Speaking of the staff, there was a big addition this off-season in Andrew Raycroft, how did you find him and what has he meant as an addition to your staff?
Well he retired from playing just this past summer and I happened to run into his agent who is a friend of mine and I told him that our goalie coach left for a new job and he said that Andrew Raycroft may be interested in something like that. So I gave him a call, we met for coffee and I really liked his insight on a lot of things. He's been able to come down and work with our goalies during the week.
To have that type of NHL background and pedigree around your locker room is certainly something that our kids can learn from, I think they enjoy listening to his perspective on the college life and how it can benefit them and get them to the NHL- which most of our kids, that's their goal to play in the NHL someday. So he's certainly a key source that I think is very valuable to have for our club.
You touched on the buildings of the different Hockey East teams, you guys will be playing in the XL Center this season. People have been discussing the possibility of something being built on campus. Is that something that's important to you and people within the program?
I think it's a necessity and it was part of the agreement when we decided to upgrade to Hockey East that we would build and on-campus facility. I think it is essential for our players. Whether that be a top-notch training facility like the Men's and Women's Basketball team have and we all play out of a multi-sport facility that's one avenue we're looking at, another avenue is to build a standalone facility that's just hockey only. I know the school is having meetings on this and discussing it and is supposed to be presented this December, either way it is something that I believe is essential to our program.
I've been to a few Hockey East barns, one of the great things about college hockey is that you get that quaint, small atmosphere that holds in the noise, it'd be nice to replicate something like that at UConn wouldn't it?

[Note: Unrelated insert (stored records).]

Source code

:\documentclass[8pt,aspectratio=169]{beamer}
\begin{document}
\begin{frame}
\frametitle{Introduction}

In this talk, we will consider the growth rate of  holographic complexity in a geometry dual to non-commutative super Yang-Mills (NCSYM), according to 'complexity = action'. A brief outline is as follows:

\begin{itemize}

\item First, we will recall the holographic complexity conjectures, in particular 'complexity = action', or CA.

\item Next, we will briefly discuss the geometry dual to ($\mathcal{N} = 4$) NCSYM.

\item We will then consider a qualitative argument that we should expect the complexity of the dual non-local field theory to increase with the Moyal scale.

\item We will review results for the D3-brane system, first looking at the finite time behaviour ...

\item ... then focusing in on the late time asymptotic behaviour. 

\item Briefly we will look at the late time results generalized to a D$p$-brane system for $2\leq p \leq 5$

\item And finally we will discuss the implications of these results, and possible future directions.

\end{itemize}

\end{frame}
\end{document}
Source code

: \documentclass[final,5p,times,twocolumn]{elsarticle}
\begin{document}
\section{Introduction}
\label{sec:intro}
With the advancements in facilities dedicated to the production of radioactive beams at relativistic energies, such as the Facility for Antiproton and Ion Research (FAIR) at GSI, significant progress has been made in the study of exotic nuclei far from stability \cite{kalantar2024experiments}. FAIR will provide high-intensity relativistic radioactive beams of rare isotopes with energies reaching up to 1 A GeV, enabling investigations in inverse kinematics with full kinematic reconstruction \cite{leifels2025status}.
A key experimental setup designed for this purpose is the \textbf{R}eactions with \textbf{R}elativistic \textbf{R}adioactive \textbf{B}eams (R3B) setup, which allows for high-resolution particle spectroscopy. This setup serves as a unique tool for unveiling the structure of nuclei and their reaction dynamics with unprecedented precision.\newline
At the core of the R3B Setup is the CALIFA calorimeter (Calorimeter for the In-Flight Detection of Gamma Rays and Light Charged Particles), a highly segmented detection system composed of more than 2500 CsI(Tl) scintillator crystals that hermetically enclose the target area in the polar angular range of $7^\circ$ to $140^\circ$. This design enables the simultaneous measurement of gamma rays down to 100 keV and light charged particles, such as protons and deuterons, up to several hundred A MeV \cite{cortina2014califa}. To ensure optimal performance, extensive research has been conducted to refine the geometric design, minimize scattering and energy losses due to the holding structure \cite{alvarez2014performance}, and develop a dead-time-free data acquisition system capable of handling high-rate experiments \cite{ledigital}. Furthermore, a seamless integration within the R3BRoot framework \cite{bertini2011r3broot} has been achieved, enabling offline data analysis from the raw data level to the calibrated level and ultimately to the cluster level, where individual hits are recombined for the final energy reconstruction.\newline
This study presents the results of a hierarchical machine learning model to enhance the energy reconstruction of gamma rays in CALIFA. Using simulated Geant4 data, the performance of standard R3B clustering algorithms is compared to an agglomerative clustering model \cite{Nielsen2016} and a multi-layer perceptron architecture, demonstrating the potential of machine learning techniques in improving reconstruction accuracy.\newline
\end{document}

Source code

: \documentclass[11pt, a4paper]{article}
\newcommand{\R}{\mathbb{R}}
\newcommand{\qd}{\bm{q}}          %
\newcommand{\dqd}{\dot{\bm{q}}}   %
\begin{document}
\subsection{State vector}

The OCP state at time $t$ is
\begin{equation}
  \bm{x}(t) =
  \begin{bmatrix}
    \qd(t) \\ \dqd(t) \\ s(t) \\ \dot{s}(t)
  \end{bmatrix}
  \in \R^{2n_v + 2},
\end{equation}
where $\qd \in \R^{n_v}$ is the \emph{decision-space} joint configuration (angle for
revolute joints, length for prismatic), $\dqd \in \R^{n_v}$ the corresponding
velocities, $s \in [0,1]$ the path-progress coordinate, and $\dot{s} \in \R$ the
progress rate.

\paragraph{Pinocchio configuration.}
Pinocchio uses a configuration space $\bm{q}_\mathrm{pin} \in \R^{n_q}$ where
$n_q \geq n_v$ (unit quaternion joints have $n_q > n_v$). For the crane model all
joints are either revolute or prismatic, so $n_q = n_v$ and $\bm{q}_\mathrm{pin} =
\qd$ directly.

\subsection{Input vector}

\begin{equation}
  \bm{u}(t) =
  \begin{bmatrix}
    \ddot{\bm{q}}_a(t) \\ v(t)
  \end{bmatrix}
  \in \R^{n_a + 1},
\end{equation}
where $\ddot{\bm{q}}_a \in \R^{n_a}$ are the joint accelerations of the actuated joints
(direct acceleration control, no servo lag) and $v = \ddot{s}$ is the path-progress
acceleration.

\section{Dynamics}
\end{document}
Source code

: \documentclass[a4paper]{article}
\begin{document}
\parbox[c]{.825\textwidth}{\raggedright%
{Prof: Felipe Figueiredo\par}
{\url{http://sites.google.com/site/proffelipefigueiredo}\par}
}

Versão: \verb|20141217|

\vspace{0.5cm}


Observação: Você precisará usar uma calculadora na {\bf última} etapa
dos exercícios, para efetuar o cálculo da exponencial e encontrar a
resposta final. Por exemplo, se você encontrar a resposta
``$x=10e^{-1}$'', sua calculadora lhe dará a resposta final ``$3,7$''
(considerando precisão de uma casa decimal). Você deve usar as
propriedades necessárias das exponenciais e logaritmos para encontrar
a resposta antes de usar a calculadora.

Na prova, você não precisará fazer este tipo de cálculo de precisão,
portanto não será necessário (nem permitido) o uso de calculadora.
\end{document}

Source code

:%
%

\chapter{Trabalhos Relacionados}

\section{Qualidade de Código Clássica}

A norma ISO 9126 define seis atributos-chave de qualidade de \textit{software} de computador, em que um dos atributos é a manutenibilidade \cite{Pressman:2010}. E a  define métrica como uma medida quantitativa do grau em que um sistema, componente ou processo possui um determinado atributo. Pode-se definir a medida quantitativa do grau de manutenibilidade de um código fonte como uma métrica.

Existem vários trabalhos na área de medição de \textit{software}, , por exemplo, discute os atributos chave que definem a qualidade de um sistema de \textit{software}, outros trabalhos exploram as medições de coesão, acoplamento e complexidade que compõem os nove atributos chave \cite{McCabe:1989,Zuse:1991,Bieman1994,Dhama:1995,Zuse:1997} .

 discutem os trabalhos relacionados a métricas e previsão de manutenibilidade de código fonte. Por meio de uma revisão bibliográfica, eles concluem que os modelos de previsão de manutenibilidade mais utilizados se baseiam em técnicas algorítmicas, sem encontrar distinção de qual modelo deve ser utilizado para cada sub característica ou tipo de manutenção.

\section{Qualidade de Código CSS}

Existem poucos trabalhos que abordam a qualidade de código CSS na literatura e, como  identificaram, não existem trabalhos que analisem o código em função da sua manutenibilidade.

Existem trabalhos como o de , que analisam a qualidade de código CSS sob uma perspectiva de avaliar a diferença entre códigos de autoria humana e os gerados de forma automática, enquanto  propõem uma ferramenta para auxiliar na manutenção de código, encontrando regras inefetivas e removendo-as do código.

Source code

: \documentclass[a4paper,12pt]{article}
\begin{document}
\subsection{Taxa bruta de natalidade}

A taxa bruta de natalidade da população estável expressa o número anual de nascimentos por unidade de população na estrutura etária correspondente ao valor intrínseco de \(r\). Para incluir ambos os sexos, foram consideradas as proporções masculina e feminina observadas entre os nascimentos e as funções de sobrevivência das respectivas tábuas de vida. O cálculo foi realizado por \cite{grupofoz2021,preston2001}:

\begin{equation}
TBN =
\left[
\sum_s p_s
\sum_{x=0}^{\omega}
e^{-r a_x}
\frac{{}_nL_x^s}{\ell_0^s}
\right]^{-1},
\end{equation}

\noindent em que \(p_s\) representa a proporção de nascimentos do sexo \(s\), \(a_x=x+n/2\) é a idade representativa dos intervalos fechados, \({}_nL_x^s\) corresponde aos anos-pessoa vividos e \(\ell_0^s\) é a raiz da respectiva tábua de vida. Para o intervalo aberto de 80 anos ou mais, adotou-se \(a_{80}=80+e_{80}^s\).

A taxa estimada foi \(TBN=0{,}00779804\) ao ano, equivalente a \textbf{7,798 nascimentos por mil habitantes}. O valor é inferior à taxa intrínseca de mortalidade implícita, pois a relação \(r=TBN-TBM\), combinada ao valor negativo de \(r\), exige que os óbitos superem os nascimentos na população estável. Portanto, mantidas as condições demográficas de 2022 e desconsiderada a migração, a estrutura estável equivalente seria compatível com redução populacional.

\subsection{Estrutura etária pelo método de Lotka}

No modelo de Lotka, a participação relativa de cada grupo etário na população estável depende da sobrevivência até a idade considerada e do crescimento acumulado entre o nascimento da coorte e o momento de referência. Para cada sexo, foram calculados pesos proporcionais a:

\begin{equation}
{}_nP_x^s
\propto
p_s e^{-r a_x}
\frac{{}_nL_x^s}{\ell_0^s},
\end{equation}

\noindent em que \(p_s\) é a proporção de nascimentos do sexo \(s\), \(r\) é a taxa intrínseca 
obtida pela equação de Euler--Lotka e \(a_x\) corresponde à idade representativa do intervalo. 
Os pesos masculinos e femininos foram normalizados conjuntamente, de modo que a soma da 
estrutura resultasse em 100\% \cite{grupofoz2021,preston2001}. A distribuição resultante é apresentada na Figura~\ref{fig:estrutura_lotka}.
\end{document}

Oh it'd be fantastic. I mean, Gampel Pavilion is a 10,000 seat arena which is probably small for a Division 1 basketball program and that place is electric on game night. Our soccer team averages 5,000 fans per game, so this is a rabid, rabid fan-base here in the State of Connecticut and we certainly are looking to tap into that and have them support us as well.
Coming from BC, you obviously had a few go-rounds in the Beanpot. There are a number of quality teams in Connecticut, is there any interest in an intra-state tournament?
I can only speak for the University of Connecticut, but I think it's a must for the state. I don't see why Sacred Heart, Yale, Quinnipiac and UConn would not put together a yearly tournament, whether it be at Christmas-time or Thanksgiving, where all four teams play and we try to galvanize the entire state of Connecticut behind college hockey. With Yale and Quinnipiac having success of late, and I think C.J. Marotollo does a great job at Sacred Heart, to me it is a no-brainer for hockey in the state of Connecticut. The University of Connecticut is 100% behind supporting an all-inclusive state tournament.
So, in conclusion, what would your best sales pitch for be for fans to try and get them in the seats at XL Center and follow along with college hockey as UConn makes its transition into Hockey East?
We're gonna be a team that plays a fast, exciting brand of hockey. We're gonna skate and compete on a nightly against the best competition in college hockey. Warde Manuel made the analogy that us going to Hockey East is like moving football into the SEC. For our fans to be able to see the likes of BC, BU, Notre Dame, Vermont, New Hampshire, Maine, playing right here in Connecticut and we're going to come out and competing with them, giving it our honest effort, I hope they can appreciate that.